The Vienna-based agency added that its confidence in properly assessing Iran's activities - what it called the “continuity of knowledge” - was declining over time and that would continue "unless the situation is immediately rectified by Iran”.
The IAEA said certain monitoring and surveillance equipment cannot be left for more than three months without being serviced. It was provided with access this month to four surveillance cameras installed at one site, but one of the cameras had been destroyed and a second had been severely damaged, the agency said.
The confidential reports by IAEA Director General Rafael Grossi to IAEA member states, issued ahead of next week's meeting of its 35-nation Board of Governors, were reviewed by Reuters.
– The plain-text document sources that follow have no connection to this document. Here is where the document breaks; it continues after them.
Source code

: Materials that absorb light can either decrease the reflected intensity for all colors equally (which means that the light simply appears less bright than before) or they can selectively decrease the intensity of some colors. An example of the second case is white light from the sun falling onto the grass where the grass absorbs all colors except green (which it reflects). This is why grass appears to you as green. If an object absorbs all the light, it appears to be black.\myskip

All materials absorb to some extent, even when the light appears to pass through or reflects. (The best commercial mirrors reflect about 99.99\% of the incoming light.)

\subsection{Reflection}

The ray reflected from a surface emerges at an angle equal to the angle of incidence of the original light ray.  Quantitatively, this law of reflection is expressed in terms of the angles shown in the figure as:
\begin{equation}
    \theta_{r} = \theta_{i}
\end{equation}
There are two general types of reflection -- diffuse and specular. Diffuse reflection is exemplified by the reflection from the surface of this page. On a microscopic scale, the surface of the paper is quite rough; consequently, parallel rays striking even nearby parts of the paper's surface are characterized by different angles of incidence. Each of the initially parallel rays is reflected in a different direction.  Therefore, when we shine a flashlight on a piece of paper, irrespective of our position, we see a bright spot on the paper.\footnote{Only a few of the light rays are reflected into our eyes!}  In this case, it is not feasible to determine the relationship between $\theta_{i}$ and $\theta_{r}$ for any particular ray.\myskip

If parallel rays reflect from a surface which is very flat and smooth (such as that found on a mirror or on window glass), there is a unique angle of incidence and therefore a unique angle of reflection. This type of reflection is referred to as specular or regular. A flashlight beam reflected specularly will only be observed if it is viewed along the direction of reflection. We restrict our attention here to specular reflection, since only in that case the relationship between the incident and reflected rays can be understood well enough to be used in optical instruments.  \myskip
The second report said Iran must resolve outstanding issues relating to the sites, which include questions about a fourth location the IAEA has not inspected, "without further delay."
Its director-general, Rafael Mariano Grossis, however, said he was willing to travel to Iran to meet the recently elected government for talks.
The agency said it estimates Iran’s stock of uranium enriched to up to 60 percent fissile purity at 10 kilograms, an increase of 7.6 kilograms since May, while the country's stockpile of uranium enriched to up to 20 percent fissile purity is now estimated at 84.3 kilograms, up from 62.8 kilograms three months earlier.
Iran’s total stock of uranium is estimated at 2441.3 kilograms as of August 30, down from 3241 kilograms on May 22, the agency said.
Tehran is only permitted to stockpile 202.8 kilograms of uranium under the nuclear deal known as the Joint Comprehensive Plan of Action, or JCPOA, which promises Iran economic incentives in exchange for limits on its nuclear program, and is meant to prevent Tehran from developing a nuclear bomb.
The U.S. unilaterally pulled out of the nuclear deal in 2018 under then-President Donald Trump, but Britain, France, Germany, China and Russia have tried to preserve the accord.
Tehran's strategy of deliberately violating the deal is seen as an attempt to put pressure particularly on Europe to provide it with incentives to offset crippling American sanctions re-imposed after the U.S. pullout.
President Joe Biden has said he is open to rejoining the pact. The last round of talks in Vienna ended in June without a clear result.